[Collected data]
■ ■ ■ ■ ■
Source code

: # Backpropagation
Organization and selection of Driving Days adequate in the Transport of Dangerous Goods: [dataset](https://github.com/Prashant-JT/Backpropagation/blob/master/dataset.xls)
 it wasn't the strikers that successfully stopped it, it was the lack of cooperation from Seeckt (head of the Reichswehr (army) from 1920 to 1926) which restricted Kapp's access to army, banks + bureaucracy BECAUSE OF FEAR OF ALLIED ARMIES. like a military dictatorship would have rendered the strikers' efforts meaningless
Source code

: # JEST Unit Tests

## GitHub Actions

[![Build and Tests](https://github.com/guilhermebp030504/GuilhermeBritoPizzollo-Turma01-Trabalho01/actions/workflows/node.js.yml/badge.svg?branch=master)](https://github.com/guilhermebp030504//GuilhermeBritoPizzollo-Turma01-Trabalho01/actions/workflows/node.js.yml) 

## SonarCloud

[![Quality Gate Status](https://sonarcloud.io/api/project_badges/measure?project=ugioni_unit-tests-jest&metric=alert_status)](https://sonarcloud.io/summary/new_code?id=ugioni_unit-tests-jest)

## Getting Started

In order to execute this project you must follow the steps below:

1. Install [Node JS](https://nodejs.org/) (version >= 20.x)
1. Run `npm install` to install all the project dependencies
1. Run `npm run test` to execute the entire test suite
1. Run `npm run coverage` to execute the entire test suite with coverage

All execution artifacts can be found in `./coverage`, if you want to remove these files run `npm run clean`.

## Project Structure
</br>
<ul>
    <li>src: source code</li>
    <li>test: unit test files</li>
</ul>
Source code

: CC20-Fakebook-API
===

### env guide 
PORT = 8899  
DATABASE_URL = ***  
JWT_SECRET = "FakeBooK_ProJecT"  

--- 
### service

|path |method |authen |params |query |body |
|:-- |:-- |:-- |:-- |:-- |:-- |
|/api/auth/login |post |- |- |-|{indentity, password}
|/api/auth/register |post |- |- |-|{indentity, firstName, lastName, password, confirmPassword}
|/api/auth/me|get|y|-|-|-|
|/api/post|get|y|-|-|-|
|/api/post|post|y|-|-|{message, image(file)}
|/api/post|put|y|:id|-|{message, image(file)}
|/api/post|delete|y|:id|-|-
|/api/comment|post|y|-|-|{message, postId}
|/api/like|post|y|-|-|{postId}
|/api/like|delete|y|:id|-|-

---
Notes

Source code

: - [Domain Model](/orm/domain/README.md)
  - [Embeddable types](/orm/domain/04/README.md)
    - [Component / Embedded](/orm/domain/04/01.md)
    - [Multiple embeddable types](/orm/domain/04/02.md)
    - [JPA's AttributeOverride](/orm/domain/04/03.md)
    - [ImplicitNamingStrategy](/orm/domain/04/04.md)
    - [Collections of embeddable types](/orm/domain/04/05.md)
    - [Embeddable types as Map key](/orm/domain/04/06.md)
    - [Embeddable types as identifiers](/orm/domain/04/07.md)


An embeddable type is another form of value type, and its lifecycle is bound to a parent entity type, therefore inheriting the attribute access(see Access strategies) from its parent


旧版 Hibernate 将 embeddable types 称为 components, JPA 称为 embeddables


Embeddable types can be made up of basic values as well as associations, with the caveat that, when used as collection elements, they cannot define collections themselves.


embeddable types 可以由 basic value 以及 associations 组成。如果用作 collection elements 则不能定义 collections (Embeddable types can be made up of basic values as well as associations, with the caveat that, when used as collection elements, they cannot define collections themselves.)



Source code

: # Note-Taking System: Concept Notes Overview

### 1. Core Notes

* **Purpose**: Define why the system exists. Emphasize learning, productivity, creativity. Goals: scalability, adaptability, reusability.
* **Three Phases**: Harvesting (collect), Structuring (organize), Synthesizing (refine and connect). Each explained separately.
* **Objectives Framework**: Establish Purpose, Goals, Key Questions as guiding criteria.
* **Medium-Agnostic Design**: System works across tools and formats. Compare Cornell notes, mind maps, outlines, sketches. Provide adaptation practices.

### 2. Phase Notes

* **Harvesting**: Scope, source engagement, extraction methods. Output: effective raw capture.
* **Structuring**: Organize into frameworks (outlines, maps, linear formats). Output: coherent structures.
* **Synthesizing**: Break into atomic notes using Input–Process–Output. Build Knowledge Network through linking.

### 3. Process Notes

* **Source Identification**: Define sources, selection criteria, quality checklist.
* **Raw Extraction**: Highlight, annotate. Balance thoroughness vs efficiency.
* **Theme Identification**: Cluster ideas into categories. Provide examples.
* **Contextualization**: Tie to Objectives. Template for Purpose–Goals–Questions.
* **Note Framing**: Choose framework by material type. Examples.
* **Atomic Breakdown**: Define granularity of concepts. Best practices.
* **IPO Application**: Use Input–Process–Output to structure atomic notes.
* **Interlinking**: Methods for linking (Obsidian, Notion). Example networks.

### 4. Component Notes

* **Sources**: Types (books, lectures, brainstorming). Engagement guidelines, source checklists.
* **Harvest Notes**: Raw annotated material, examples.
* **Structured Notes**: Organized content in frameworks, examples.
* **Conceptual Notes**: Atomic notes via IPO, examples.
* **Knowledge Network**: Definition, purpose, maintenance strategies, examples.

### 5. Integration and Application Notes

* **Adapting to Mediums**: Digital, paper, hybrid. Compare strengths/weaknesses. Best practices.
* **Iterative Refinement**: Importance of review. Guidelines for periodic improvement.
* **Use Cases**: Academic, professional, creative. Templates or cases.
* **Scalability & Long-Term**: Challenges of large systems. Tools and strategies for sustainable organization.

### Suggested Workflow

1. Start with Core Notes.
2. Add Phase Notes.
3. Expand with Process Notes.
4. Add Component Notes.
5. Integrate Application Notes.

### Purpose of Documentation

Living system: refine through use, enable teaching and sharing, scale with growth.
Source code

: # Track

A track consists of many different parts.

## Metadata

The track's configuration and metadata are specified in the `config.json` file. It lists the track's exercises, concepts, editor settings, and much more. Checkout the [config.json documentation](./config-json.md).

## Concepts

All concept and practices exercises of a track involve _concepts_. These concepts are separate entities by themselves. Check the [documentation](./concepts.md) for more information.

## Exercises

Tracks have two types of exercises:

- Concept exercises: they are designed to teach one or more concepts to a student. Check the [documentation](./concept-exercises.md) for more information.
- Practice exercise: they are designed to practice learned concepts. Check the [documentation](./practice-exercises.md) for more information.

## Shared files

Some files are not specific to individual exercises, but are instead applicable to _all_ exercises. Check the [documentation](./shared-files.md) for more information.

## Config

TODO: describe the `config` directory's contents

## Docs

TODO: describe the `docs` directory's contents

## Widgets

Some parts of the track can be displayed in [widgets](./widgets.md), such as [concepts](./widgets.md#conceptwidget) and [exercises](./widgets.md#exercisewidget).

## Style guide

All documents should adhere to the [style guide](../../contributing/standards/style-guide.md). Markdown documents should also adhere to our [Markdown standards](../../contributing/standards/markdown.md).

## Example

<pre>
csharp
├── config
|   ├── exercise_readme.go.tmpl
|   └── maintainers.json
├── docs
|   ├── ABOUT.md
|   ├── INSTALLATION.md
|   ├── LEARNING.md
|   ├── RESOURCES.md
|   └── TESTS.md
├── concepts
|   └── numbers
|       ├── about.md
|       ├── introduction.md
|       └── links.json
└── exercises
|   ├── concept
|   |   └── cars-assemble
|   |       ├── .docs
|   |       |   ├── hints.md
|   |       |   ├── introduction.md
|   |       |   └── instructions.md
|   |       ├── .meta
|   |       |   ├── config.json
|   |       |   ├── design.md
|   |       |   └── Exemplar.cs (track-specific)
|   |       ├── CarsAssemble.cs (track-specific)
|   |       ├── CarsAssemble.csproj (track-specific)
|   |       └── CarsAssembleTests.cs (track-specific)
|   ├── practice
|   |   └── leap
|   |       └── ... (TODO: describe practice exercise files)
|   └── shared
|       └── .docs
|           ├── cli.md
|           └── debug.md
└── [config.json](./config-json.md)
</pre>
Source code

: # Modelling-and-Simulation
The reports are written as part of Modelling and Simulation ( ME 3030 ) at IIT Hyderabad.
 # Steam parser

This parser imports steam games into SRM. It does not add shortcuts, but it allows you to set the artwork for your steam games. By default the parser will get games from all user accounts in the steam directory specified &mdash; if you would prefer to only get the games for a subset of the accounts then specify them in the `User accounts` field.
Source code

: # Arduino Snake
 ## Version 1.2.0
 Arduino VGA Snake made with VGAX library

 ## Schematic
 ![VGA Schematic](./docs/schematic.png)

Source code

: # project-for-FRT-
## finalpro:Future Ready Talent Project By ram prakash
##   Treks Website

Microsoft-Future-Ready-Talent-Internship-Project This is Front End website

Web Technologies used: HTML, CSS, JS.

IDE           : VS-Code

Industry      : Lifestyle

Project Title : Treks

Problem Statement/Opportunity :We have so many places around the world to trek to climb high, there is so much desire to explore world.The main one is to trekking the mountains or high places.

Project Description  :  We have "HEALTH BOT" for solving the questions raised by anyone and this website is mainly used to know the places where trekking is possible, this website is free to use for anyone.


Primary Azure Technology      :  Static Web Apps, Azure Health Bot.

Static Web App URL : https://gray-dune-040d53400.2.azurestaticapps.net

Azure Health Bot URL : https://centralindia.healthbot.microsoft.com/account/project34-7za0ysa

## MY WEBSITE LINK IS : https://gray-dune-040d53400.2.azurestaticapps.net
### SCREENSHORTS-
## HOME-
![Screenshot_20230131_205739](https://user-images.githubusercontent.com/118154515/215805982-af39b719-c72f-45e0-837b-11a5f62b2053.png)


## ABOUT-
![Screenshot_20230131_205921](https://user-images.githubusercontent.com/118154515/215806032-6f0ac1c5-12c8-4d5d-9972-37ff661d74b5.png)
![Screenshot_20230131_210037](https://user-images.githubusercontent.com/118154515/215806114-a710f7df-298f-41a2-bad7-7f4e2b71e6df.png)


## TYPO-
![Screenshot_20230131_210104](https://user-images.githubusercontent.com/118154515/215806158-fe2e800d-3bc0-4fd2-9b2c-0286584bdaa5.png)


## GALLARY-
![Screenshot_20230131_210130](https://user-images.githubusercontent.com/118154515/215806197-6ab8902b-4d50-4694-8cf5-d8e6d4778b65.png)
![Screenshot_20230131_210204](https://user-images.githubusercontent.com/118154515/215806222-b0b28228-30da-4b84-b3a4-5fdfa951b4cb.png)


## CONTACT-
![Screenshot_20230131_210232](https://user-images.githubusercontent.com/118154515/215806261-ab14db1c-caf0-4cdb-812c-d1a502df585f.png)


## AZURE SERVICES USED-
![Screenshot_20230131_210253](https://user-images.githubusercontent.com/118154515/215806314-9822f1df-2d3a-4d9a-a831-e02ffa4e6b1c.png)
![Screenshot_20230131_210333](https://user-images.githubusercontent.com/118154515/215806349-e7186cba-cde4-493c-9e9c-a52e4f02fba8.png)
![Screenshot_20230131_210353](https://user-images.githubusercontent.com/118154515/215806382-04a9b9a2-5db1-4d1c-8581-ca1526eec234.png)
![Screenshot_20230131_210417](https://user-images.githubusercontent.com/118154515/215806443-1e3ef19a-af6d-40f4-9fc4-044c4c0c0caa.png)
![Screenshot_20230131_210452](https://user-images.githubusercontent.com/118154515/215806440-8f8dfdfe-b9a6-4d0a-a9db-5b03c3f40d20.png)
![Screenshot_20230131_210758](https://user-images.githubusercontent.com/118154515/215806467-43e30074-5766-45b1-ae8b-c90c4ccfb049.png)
■ ■ ■ ■ ■
Copy exactly the lines that run from the first line of the data to the line containing "Organization and selection", please, with both ends included and nothing else.

PROBLEM SOLUTION:
Source code

: # Backpropagation
Organization and selection of Driving Days adequate in the Transport of Dangerous Goods: [dataset](https://github.com/Prashant-JT/Backpropagation/blob/master/dataset.xls)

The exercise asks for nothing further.